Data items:
====================
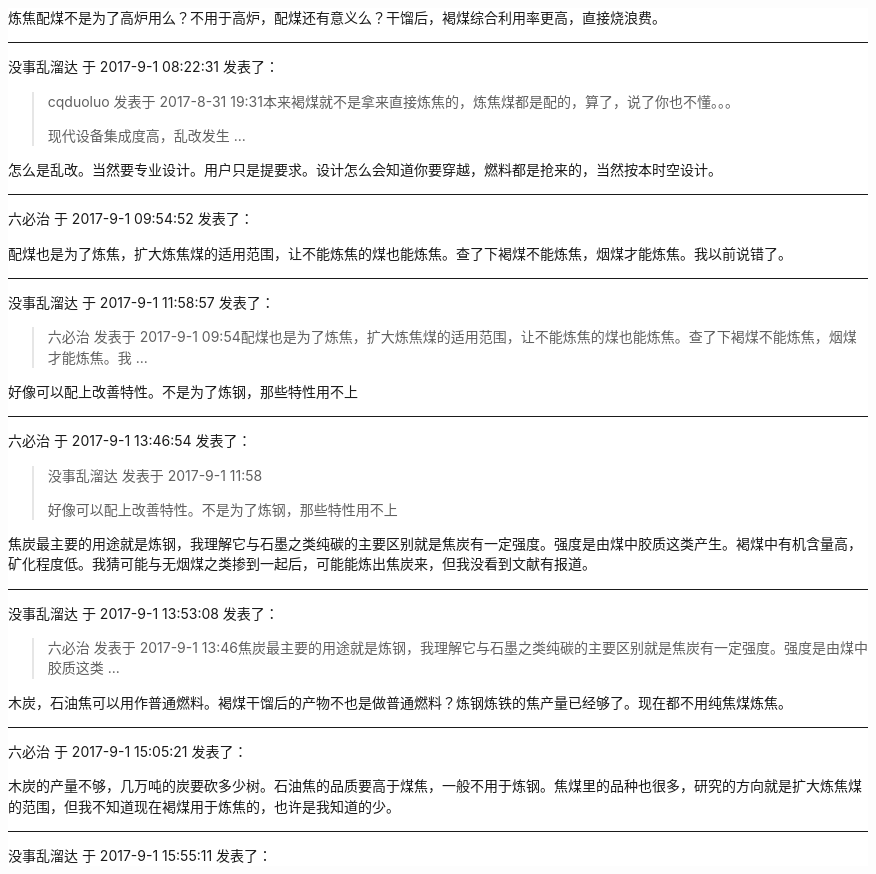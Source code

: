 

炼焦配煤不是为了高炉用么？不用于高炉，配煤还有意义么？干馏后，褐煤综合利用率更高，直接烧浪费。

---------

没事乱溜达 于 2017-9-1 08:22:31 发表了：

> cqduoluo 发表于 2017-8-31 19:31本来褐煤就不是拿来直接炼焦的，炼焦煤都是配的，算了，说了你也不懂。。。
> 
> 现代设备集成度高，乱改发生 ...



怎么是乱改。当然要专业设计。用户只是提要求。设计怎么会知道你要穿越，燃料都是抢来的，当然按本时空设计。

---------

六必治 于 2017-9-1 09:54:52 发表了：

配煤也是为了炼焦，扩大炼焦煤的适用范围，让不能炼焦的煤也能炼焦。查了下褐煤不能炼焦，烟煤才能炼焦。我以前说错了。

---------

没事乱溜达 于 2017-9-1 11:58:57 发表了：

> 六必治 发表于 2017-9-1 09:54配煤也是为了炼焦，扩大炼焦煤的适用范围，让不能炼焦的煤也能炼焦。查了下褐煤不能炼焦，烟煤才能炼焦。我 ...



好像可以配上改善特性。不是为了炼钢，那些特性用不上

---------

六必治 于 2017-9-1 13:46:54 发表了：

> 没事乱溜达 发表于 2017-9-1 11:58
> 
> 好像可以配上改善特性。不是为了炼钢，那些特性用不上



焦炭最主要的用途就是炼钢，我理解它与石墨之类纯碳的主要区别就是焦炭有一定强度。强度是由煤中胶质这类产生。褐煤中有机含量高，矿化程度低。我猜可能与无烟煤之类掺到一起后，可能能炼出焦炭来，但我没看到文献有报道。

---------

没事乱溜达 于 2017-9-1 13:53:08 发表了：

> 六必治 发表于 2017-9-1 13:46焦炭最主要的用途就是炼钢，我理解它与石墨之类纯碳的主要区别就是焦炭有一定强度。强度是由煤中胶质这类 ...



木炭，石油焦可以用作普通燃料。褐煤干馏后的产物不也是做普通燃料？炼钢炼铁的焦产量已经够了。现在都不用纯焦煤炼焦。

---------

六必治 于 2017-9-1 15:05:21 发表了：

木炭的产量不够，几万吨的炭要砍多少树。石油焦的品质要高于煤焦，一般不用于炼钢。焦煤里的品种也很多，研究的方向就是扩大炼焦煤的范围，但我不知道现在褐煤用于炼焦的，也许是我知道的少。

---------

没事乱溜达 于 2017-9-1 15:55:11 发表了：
====================
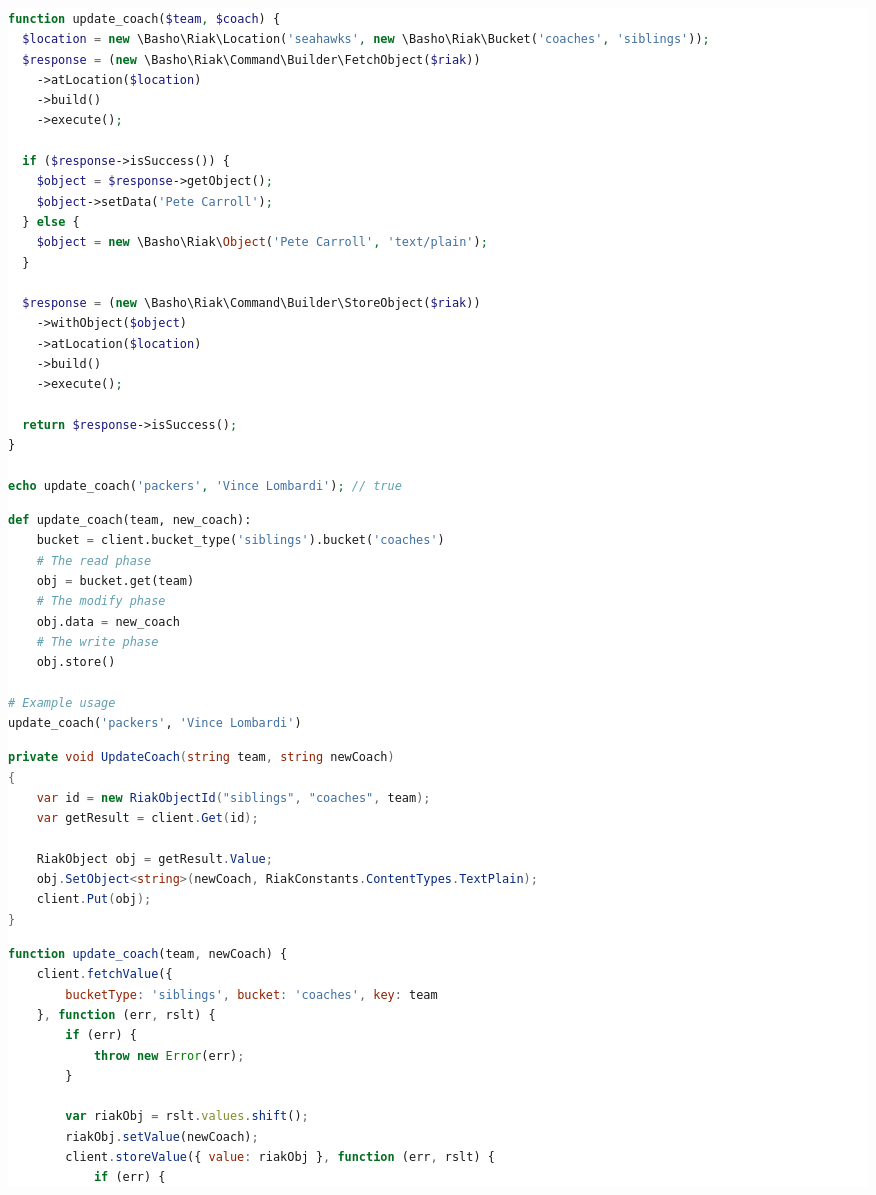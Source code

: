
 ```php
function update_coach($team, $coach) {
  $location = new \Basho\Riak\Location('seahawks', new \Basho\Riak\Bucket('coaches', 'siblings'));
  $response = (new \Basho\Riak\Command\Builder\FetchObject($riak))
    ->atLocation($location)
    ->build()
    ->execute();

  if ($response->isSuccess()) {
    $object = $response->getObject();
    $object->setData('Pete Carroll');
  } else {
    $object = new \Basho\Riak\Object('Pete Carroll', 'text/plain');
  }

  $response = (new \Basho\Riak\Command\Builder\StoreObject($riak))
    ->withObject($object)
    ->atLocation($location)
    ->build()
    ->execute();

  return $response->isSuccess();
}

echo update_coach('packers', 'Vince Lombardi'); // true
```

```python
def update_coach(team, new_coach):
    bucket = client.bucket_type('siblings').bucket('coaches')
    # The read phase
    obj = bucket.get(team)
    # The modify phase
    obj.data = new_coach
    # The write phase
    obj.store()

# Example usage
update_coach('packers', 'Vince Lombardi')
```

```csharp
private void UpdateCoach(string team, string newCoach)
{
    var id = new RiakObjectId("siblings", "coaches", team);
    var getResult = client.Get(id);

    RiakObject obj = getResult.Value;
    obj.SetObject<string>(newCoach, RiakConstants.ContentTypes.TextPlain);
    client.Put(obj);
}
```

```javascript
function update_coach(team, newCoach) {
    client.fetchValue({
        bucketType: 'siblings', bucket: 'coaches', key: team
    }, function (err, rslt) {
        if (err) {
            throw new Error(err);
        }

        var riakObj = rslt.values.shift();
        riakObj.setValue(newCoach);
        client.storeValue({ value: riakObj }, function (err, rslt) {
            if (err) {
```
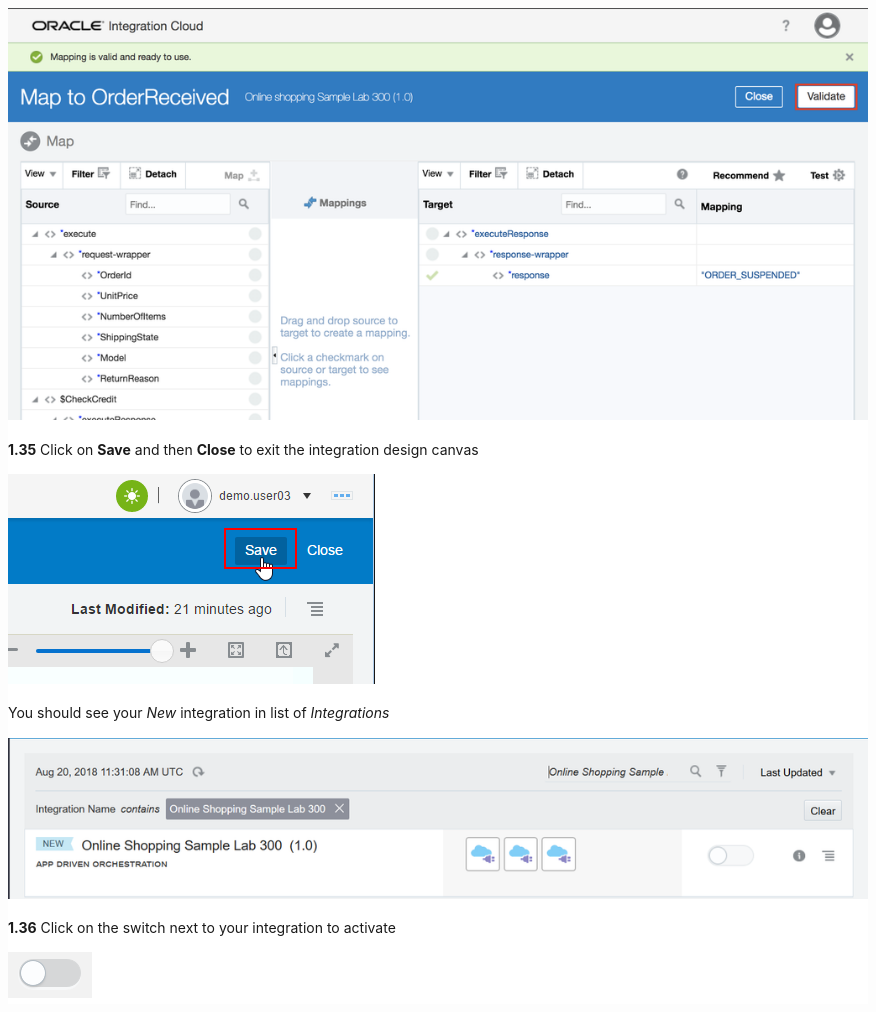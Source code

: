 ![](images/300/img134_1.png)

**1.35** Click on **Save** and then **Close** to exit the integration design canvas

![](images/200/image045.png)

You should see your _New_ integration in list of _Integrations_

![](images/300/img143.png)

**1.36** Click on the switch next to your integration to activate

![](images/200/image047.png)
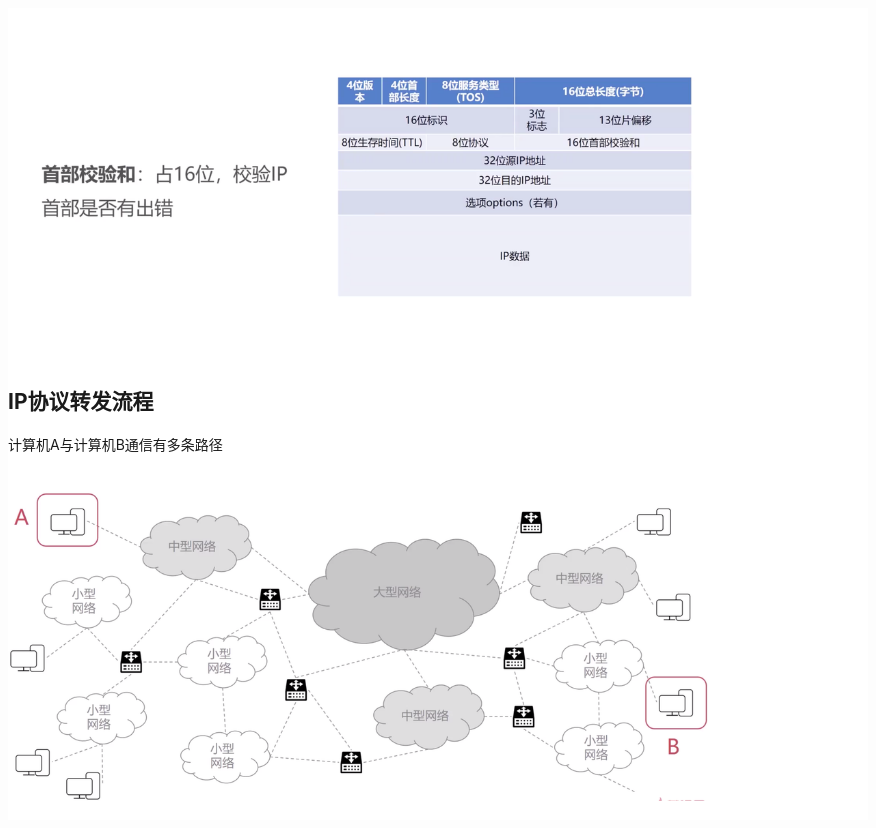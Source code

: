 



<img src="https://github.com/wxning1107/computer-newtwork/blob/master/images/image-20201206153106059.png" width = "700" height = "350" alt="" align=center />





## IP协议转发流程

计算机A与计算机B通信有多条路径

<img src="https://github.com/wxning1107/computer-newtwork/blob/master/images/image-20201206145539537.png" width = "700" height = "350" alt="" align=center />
====================
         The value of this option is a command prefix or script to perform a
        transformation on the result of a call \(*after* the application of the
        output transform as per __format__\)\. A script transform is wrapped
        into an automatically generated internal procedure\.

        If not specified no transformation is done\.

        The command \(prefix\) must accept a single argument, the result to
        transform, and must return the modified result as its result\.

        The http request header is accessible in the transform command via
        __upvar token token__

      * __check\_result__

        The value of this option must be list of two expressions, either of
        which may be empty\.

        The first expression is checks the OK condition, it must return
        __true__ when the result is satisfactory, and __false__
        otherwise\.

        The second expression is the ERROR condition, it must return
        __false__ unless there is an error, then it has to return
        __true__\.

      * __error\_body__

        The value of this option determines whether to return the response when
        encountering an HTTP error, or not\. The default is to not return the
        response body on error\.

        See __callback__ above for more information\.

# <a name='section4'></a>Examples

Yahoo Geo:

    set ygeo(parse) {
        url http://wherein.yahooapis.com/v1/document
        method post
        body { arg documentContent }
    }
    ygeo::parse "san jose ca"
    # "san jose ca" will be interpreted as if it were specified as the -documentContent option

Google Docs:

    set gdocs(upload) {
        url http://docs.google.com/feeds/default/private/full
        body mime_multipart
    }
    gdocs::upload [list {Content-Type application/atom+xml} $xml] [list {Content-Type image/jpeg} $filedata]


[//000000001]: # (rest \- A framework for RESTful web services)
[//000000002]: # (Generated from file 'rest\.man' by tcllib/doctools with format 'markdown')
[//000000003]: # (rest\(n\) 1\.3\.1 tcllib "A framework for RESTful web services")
====================
▶ _Exercise requirements_:
The lines to copy are those in the records above containing the word "upload".

▶ _Reply_:
    set gdocs(upload) {
    gdocs::upload [list {Content-Type application/atom+xml} $xml] [list {Content-Type image/jpeg} $filedata]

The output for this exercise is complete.